If we could just be inspired to utilize activity monitors, we could enhance our health and extend our lives. These are the findings of two new research on the benefits and drawbacks of using fitness trackers to track and direct our movements.
Fitness watche are more accurate than hand-logging your activity in a journal or notebook because we aren’t objective when we’re looking at our progress. Trackers are cold impartial judges — they simply report our activity back to us.
If you set a goal such as increasing your steps by 1000 per day you’ll immediately get feedback on that goal and whether you achieved it. This can motivate you to build on progress and increase your movement and exercise.
∙ Tracking your activities
One of the simplest measures that almost all fitness trackers monitor is daily steps. Just like a simple pedometer the, the tracker will count how many steps you take every day. A general guideline for maintaining healthy behavior is 10000 steps per day the monitors can generally track our steps, pace, stance (sitting or not), distance, energy expenditure, and heart rate, and are predicted to be a popular holiday present again. However, the absolute correctness of these figures is questionable, as previous investigations have discovered flaws in several of the monitors’ data. However, the studies reveal that the mistakes are usually stable, thus the trackers can consistently represent how our motions alter from day today.

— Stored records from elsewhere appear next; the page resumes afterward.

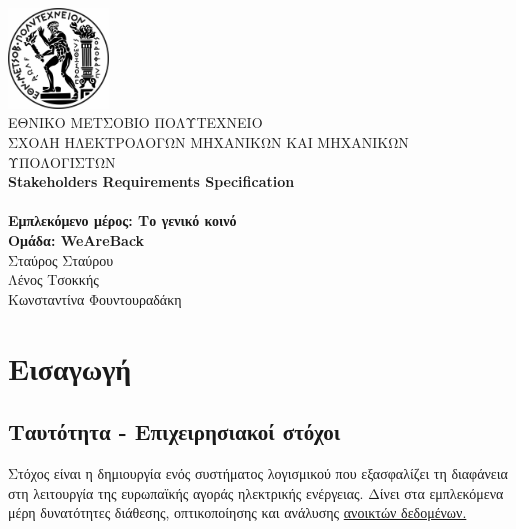 \documentclass[a4paper,12pt, oneside]{article}
\begin{document}
\begin{titlepage}
\begin{center}

\includegraphics[width=0.20\textwidth]{./img/NTUAlogo.jpg}~\\[0.1cm]
\textsc{ ΕΘΝΙΚΟ ΜΕΤΣΟΒΙΟ ΠΟΛΥΤΕΧΝΕΙΟ}\\[0.2cm]  
\textsc{ ΣΧΟΛΗ ΗΛΕΚΤΡΟΛΟΓΩΝ ΜΗΧΑΝΙΚΩΝ ΚΑΙ ΜΗΧΑΝΙΚΩΝ ΥΠΟΛΟΓΙΣΤΩΝ}\\[3cm] 


\textbf{\LARGE \textlatin{Stakeholders Requirements Specification}}\\[0.01cm]
\\[2cm]

\textbf{\Large Εμπλεκόμενο μέρος: Το γενικό κοινό}\\[2cm]

\textbf{Ομάδα:  \textlatin{WeAreBack}}\\
	Σταύρος Σταύρου \\
	Λένος Τσοκκής \\ 
	Κωνσταντίνα Φουντουραδάκη
\vfill

\end{center} 
\end{titlepage}

\thispagestyle{empty}
\newpage

\thispagestyle{empty}
\setcounter{page}{2}
\tableofcontents
\newpage


\section{Εισαγωγή}
\subsection{Ταυτότητα - Επιχειρησιακοί στόχοι}
Στόχος είναι η δημιουργία ενός συστήματος λογισμικού που εξασφαλίζει τη διαφάνεια στη λειτουργία της ευρωπαϊκής αγοράς ηλεκτρικής ενέργειας. Δίνει στα εμπλεκόμενα μέρη δυνατότητες διάθεσης, οπτικοποίησης και ανάλυσης \href{https://transparency.entsoe.eu}{ανοικτών δεδομένων.}
\end{document}
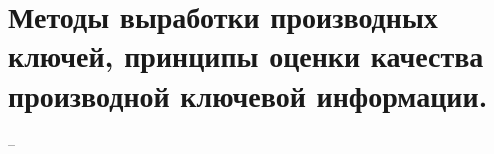 \section{Методы выработки производных ключей, принципы оценки качества производной ключевой информации.}

--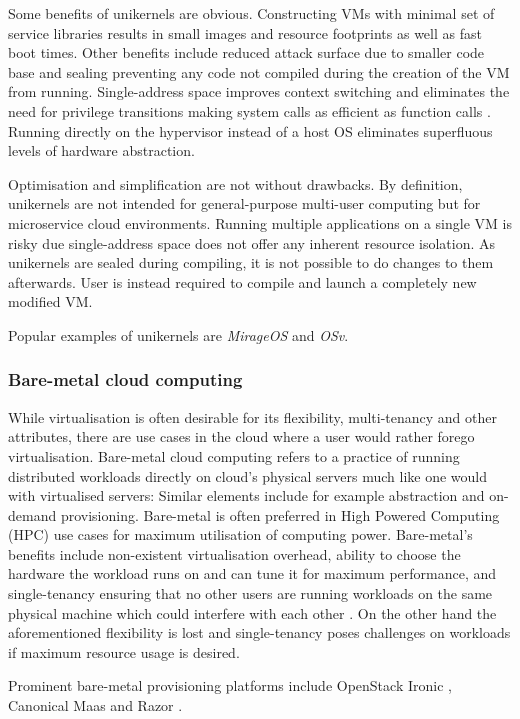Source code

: Some benefits of unikernels are obvious. Constructing VMs with minimal set of service libraries results in small images and resource footprints as well as fast boot times. Other benefits include reduced attack surface due to smaller code base and sealing preventing any code not compiled during the creation of the VM from running. Single-address space improves context switching and eliminates the need for privilege transitions making system calls as efficient as function calls \cite{osv}. Running directly on the hypervisor instead of a host OS eliminates superfluous levels of hardware abstraction.

Optimisation and simplification are not without drawbacks. By definition, unikernels are not intended for general-purpose multi-user computing but for microservice cloud environments. Running multiple applications on a single VM is risky due single-address space does not offer any inherent resource isolation. As unikernels are sealed during compiling, it is not possible to do changes to them afterwards. User is instead required to compile and launch a completely new modified VM.

Popular examples of unikernels are \textit{MirageOS}\cite{mirage} and \textit{OSv}\cite{osv}.

\subsubsection{Bare-metal cloud computing}

While virtualisation is often desirable for its flexibility, multi-tenancy and other attributes, there are use cases in the cloud where a user would rather forego virtualisation. Bare-metal cloud computing refers to a practice of running distributed workloads directly on  cloud's physical servers much like one would with virtualised servers: Similar elements include for example abstraction and on-demand provisioning. Bare-metal is often preferred in High Powered Computing (HPC) use cases for maximum utilisation of computing power. Bare-metal's benefits include non-existent virtualisation overhead, ability to choose the hardware the workload runs on and can tune it for maximum performance, and single-tenancy ensuring that no other users are running workloads on the same physical machine which could interfere with each other \cite{baremetal}. On the other hand the aforementioned flexibility is lost and single-tenancy poses challenges on workloads if maximum resource usage is desired. 

Prominent bare-metal provisioning platforms include OpenStack Ironic \cite{ironic}, Canonical Maas \cite{MaaS} and Razor \cite{razor}.

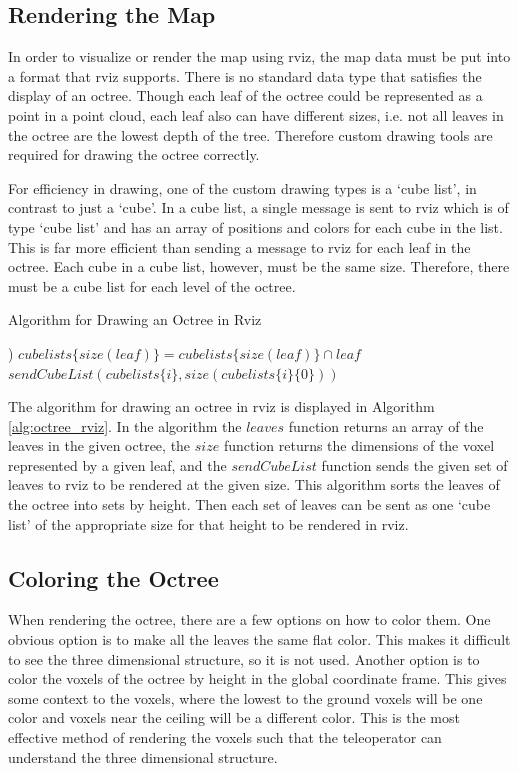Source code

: \documentclass[12pt]{report}
\begin{document}
\subsection{Rendering the Map}
In order to visualize or render the map using rviz, the map data must be put into a format that rviz supports.  There is no standard data type that satisfies the display of an octree.  Though each leaf of the octree could be represented as a point in a point cloud, each leaf also can have different sizes, i.e. not all leaves in the octree are the lowest depth of the tree.  Therefore custom drawing tools are required for drawing the octree correctly.

For efficiency in drawing, one of the custom drawing types is a `cube list', in contrast to just a `cube'.  In a cube list, a single message is sent to rviz which is of type `cube list' and has an array of positions and colors for each cube in the list.  This is far more efficient than sending a message to rviz for each leaf in the octree.  Each cube in a cube list, however, must be the same size.  Therefore, there must be a cube list for each level of the octree.

\begin{algorithm}
\caption{Algorithm for Drawing an Octree in Rviz}
\label{alg:octree_rviz}
\begin{algorithmic}
  \STATE {}
  \STATE {})
    \STATE $cubelists\{size(leaf)\} = cubelists\{size(leaf)\} \cap leaf$
  \ENDFOR
    \STATE $sendCubeList(cubelists\{i\}, size(cubelists\{i\}\{0\}))$
  \ENDFOR
\end{algorithmic}
\end{algorithm}

The algorithm for drawing an octree in rviz is displayed in Algorithm \ref{alg:octree_rviz}.  In the algorithm the $leaves$ function returns an array of the leaves in the given octree, the $size$ function returns the dimensions of the voxel represented by a given leaf, and the $sendCubeList$ function sends the given set of leaves to rviz to be rendered at the given size.  This algorithm sorts the leaves of the octree into sets by height.  Then each set of leaves can be sent as one `cube list' of the appropriate size for that height to be rendered in rviz.

\subsection{Coloring the Octree}
When rendering the octree, there are a few options on how to color them.  One obvious option is to make all the leaves the same flat color.  This makes it difficult to see the three dimensional structure, so it is not used.  Another option is to color the voxels of the octree by height in the global coordinate frame.  This gives some context to the voxels, where the lowest to the ground voxels will be one color and voxels near the ceiling will be a different color.  This is the most effective method of rendering the voxels such that the teleoperator can understand the three dimensional structure.
\end{document}

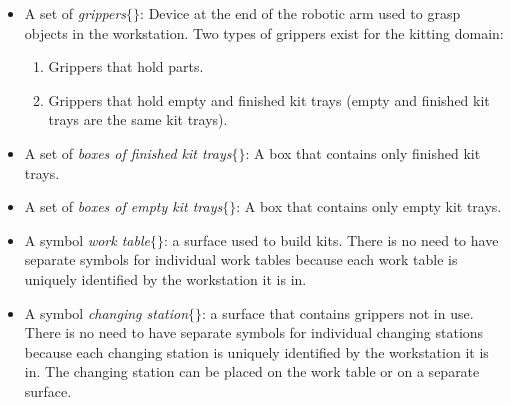 \begin{itemize}
\item A set of {\textit{grippers}}$\lbrace${}$\rbrace$: Device at the end of the robotic arm used to grasp objects in the workstation. Two types of grippers exist for the kitting domain:
    \begin{enumerate}
    \item Grippers that hold parts.
    \item Grippers that hold empty and finished kit trays (empty and finished kit trays are the same kit trays).
    \end{enumerate}

\item A set of {\textit{boxes of finished kit trays}}$\lbrace${}$\rbrace$: A box that contains only finished kit trays.

\item A set of {\textit{boxes of empty kit trays}}$\lbrace${}$\rbrace$: A box that contains only empty kit trays.

\item A symbol {\textit{work table}}$\lbrace$\wtable$\rbrace$: a surface used to build kits. There is no need to have separate symbols for individual work tables because each work table is uniquely identified by the workstation it is in.

\item A symbol {\textit{changing station}}$\lbrace$\chstation$\rbrace$: a surface that contains grippers not in use. There is no need to have separate symbols for individual changing stations because each changing station is uniquely identified by the workstation it is in. The changing station can be placed on the work table or on a separate surface.
\end{itemize}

The larger issue with activity monitors has been that we haven’t been able to determine whether the data they create is genuinely related to our
health. We have yet to see proof that what most trackers claim to be healthy is indeed healthy.
Consider the notion that we should exercise moderately for 150 minutes per week, for as by walking briskly. Most activity trackers take these principles into account when determining how much exercise people should get.
Those suggestions, however, were based on studies in which respondents were asked how much they remembered moving. Monitors had not been worn by the participants.
Volunteers were used in one of the research, which was published in the American Journal of Epidemiology. Almost 4,000 middle-aged men and women wore activity trackers for a week as part of a government-funded study on American health. The researchers compared the tracker data to their self-reports to develop and validate an objective measure of how much
exercise individuals were getting. (Whether they wore the monitors or not, their movement patterns were remarkably comparable.)
Researchers then tracked the participants for up to ten years, comparing their names to those in the National Death Registry to see if fulfilling the 150-minute-per-week guideline had any effect on how long they lived.
Yes, it did. The researchers discovered that men and women who exercised moderately for at least 150 minutes each week, according to their activity trackers, were around 35% less likely to die prematurely than men and women who were less active, in their trackers.
Dr. Timothy Church, a professor of preventive medicine at Pennington Biomedical Research Center in Baton Rouge, La., who wrote a commentary to accompany the new study, says that while the findings are unsurprising, they do provide the first scientifically compelling rationale for owning an activity monitor. He points out that when your monitor tells you to walk for 30 minutes most days, it now has concrete proof that doing so may help you live longer.
He also expects that more research will soon be conducted to determine exactly how much and what forms of exercise can reduce our chance of developing various diseases, with findings that could be incorporated into our activity monitors. The devices could then tell us whether today’s
lunchtime walk was enough to reduce our risk of Type 2 diabetes, or if we should go for another walk around the block.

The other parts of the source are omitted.